Mme [L] a fait l’objet d’une mesure d’isolement le 17 juin 2025 à 10h17. La poursuite de cette mesure a été autorisée par décision du juge chargé du contrôle des soins sans consentement du tribunal judiciaire de Rennes le 20 juin 2025 à 17h10.
Elle a été poursuivie ce qui a conduit le directeur du CHGR à saisir le magistrat en charge du contentieux des isolements du tribunal judiciaire de Rennes par requête du 24 juin 2025 réceptionnée à 9h57 d’une autorisation de maintien de Mme [L] à l’isolement.
Par ordonnance du 25 juin 2025 à 10h, le magistrat en charge du contentieux des isolements du tribunal judiciaire de Rennes a autorisé le maintien de la mesure d’isolement de Mme [L].
Par déclaration du 25 juin 2025 à 16h 35 Mme [L] a fait appel de cette ordonnance par l’intermédiaire de son conseil. Elle sollicite l’annulation de l’ordonnance au motif que la mesure d’isolement est prise pour une durée maximale de 12h, qui peut être renouvelée de manière exceptionnelle sur décision motivée d’un psychiatre alors que :
— D’une part, plusieurs renouvellement sont intervenus dans un délai supérieur au délai de 12h susmentionné :
Renouvellement du 20/06 à 16h38 au renouvellement du 21/06 à 10h44 : + 18H
Renouvellement du 22/06 à 16h25 au renouvellement du 23/06 à 10h17 : + 17H
Renouvellement du 23/06 à 17h31 au renouvellement du 24/06 à 11h53 : + 18H
— D’autre part, des renouvellements ont été effectués par du personnel hospitalier n’ayant pas la qualité de psychiatre :
Renouvellement du 20/06 à 16h38 – Mme [I]
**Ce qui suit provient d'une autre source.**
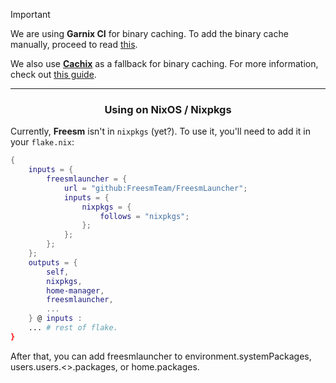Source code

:> [!IMPORTANT]
> We are using **Garnix CI** for binary caching.
> To add the binary cache manually, proceed to read [this](https://garnix.io/docs/caching).
>
> We also use **[Cachix](https://app.cachix.org/cache/freesmlauncher#pull)** as a fallback for binary caching.
> For more information, check out [this guide](https://docs.cachix.org/getting-started#using-binaries-with-nix).

---

### <div align="center"> Using on NixOS / Nixpkgs </div>

Currently, **Freesm** isn't in `nixpkgs` (yet?). To use it, you'll need to add it in your `flake.nix`:

```nix
{
    inputs = {
        freesmlauncher = {
            url = "github:FreesmTeam/FreesmLauncher";
            inputs = {
                nixpkgs = {
                    follows = "nixpkgs";
                };
            };
        };
    };
    outputs = {
        self,
        nixpkgs,
        home-manager,
        freesmlauncher,
        ...
    } @ inputs :
    ... # rest of flake.
}
```

After that, you can add freesmlauncher to environment.systemPackages, users.users.<>.packages, or home.packages.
renouvellement du 22/06 à 16h25 – Mme [M]
renouvellement du 23/06 à 10h43 – Mme [X]
renouvellement du 23/06 à 17h31 – Mme [X]
renouvellement du 24/06 à 11h53 – Mme [X]
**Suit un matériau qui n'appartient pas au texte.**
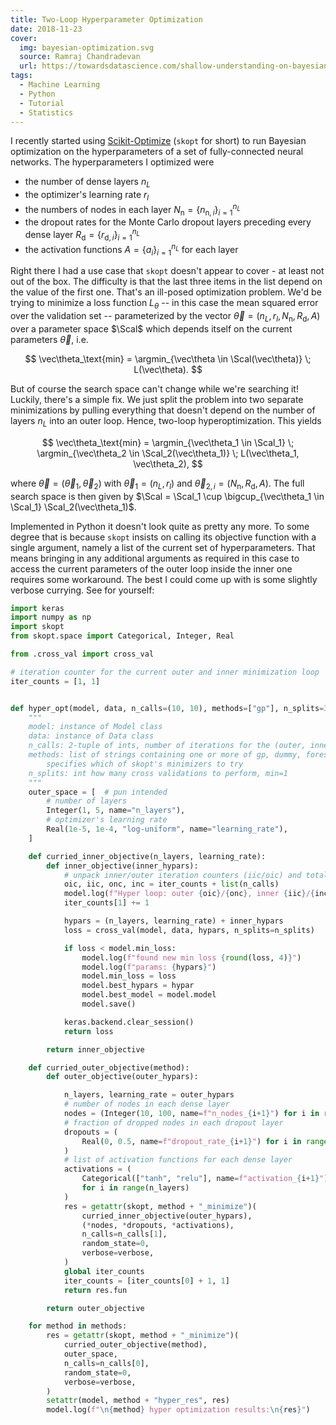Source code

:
 ```yaml
---
title: Two-Loop Hyperparameter Optimization
date: 2018-11-23
cover:
  img: bayesian-optimization.svg
  source: Ramraj Chandradevan
  url: https://towardsdatascience.com/shallow-understanding-on-bayesian-optimization-324b6c1f7083
tags:
  - Machine Learning
  - Python
  - Tutorial
  - Statistics
---
```


I recently started using [Scikit-Optimize](https://scikit-optimize.github.io/) (`skopt` for short) to run Bayesian optimization on the hyperparameters of a set of fully-connected neural networks. The hyperparameters I optimized were

- the number of dense layers $n_L$
- the optimizer's learning rate $r_l$
- the numbers of nodes in each layer $N_\text{n} = \{n_{\text{n},i}\}_{i=1}^{n_L}$
- the dropout rates for the Monte Carlo dropout layers preceding every dense layer $R_\text{d} = \{r_{\text{d},i}\}_{i=1}^{n_L}$
- the activation functions $A = \{a_i\}_{i=1}^{n_L}$ for each layer

Right there I had a use case that `skopt` doesn't appear to cover - at least not out of the box. The difficulty is that the last three items in the list depend on the value of the first one. That's an ill-posed optimization problem. We'd be trying to minimize a loss function $L_\theta$ -- in this case the mean squared error over the validation set -- parameterized by the vector $\vec\theta = (n_L, r_l, N_\text{n}, R_\text{d}, A)$ over a parameter space $\Scal$ which depends itself on the current parameters $\vec\theta$, i.e.

$$
\vec\theta_\text{min} = \argmin_{\vec\theta \in \Scal(\vec\theta)} \; L(\vec\theta).
$$

But of course the search space can't change while we're searching it! Luckily, there's a simple fix. We just split the problem into two separate minimizations by pulling everything that doesn't depend on the number of layers $n_L$ into an outer loop. Hence, two-loop hyperoptimization. This yields

$$
\vec\theta_\text{min} = \argmin_{\vec\theta_1 \in \Scal_1} \; \argmin_{\vec\theta_2 \in \Scal_2(\vec\theta_1)} \; L(\vec\theta_1, \vec\theta_2),
$$

where $\vec\theta = (\vec\theta_1,\vec\theta_2)$ with $\vec\theta_1 = (n_L, r_l)$ and $\vec\theta_{2,i} = (N_\text{n}, R_\text{d}, A)$. The full search space is then given by $\Scal = \Scal_1 \cup \bigcup_{\vec\theta_1 \in \Scal_1} \Scal_2(\vec\theta_1)$.

Implemented in Python it doesn't look quite as pretty any more. To some degree that is because `skopt` insists on calling its objective function with a single argument, namely a list of the current set of hyperparameters. That means bringing in any additional arguments as required in this case to access the current parameters of the outer loop inside the inner one requires some workaround. The best I could come up with is some slightly verbose currying. See for yourself:

```python
import keras
import numpy as np
import skopt
from skopt.space import Categorical, Integer, Real

from .cross_val import cross_val

# iteration counter for the current outer and inner minimization loop
iter_counts = [1, 1]


def hyper_opt(model, data, n_calls=(10, 10), methods=["gp"], n_splits=3, verbose=False):
    """
    model: instance of Model class
    data: instance of Data class
    n_calls: 2-tuple of ints, number of iterations for the (outer, inner) minimization loop
    methods: list of strings containing one or more of gp, dummy, forest
        specifies which of skopt's minimizers to try
    n_splits: int how many cross validations to perform, min=1
    """
    outer_space = [  # pun intended
        # number of layers
        Integer(1, 5, name="n_layers"),
        # optimizer's learning rate
        Real(1e-5, 1e-4, "log-uniform", name="learning_rate"),
    ]

    def curried_inner_objective(n_layers, learning_rate):
        def inner_objective(inner_hypars):
            # unpack inner/outer iteration counters (iic/oic) and total number of calls (inc/onc)
            oic, iic, onc, inc = iter_counts + list(n_calls)
            model.log(f"Hyper loop: outer {oic}/{onc}, inner {iic}/{inc}")
            iter_counts[1] += 1

            hypars = (n_layers, learning_rate) + inner_hypars
            loss = cross_val(model, data, hypars, n_splits=n_splits)

            if loss < model.min_loss:
                model.log(f"found new min loss {round(loss, 4)}")
                model.log(f"params: {hypars}")
                model.min_loss = loss
                model.best_hypars = hypar
                model.best_model = model.model
                model.save()

            keras.backend.clear_session()
            return loss

        return inner_objective

    def curried_outer_objective(method):
        def outer_objective(outer_hypars):

            n_layers, learning_rate = outer_hypars
            # number of nodes in each dense layer
            nodes = (Integer(10, 100, name=f"n_nodes_{i+1}") for i in range(n_layers))
            # fraction of dropped nodes in each dropout layer
            dropouts = (
                Real(0, 0.5, name=f"dropout_rate_{i+1}") for i in range(n_layers)
            )
            # list of activation functions for each dense layer
            activations = (
                Categorical(["tanh", "relu"], name=f"activation_{i+1}")
                for i in range(n_layers)
            )
            res = getattr(skopt, method + "_minimize")(
                curried_inner_objective(outer_hypars),
                (*nodes, *dropouts, *activations),
                n_calls=n_calls[1],
                random_state=0,
                verbose=verbose,
            )
            global iter_counts
            iter_counts = [iter_counts[0] + 1, 1]
            return res.fun

        return outer_objective

    for method in methods:
        res = getattr(skopt, method + "_minimize")(
            curried_outer_objective(method),
            outer_space,
            n_calls=n_calls[0],
            random_state=0,
            verbose=verbose,
        )
        setattr(model, method + "hyper_res", res)
        model.log(f"\n{method} hyper optimization results:\n{res}")
```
Or l’article L.3222-5-1 CSP précise que la mesure d’isolement ou de contention ne peut intervenir que « sur décision motivée d’un psychiatre et uniquement de manière adaptée,nécessaire et proportionnée au risque après évaluation du patient ».
Le juge du Tribunal judiciaire a écrit que la mention du médecin décisionnaire (Dr [K]) à chaque renouvellement suffit à établir que la décision est prise sous le contrôle d’un psychiatre alors que cette mention, n’est qu’une mention automatique du médecin décisionnaire initialement de la mesure mais non de chaque renouvellement, qu’il convient par exemple de constater que le renouvellement du 20/06 à 10h56 a été réalisé par le Dr [S] et fait également référence au Dr [K] en tant que médecin décisionnaire.
Elle soutient par ailleurs qu’il n’existe pas deux évaluations par tranche de 24h en ce que entre le 22/06 à 10h17 et le 23/06 à 10h17, Mme [L] n’a bénéficié que d’une seule évaluation le 22/06 à 16h25, que le juge prétend que le calcul des 24h se fait à compter de la prolongation des 12h, or le Code de la santé publique prévoit deux évaluations médicales par tranches de 24h sans distinguer des premières 12h.
Elle sollicite la mainlevée de la mesure d’isolement dont fait l’objet Mme [L].
Le ministère public a indiqué s’en rapporter par avis écrit du 25 juin 2025 à 18h03 .
DISCUSSION
Sur la recevabilité de l’appel :
L’article R. 3211-42 du code de la santé publique dispose en son 1er alinéa que ' L’ordonnance du magistrat du siège du tribunal judiciaire est susceptible d’appel devant le premier président de la cour d’appel ou son délégué, dans un délai de vingt-quatre heures à compter de sa notification. .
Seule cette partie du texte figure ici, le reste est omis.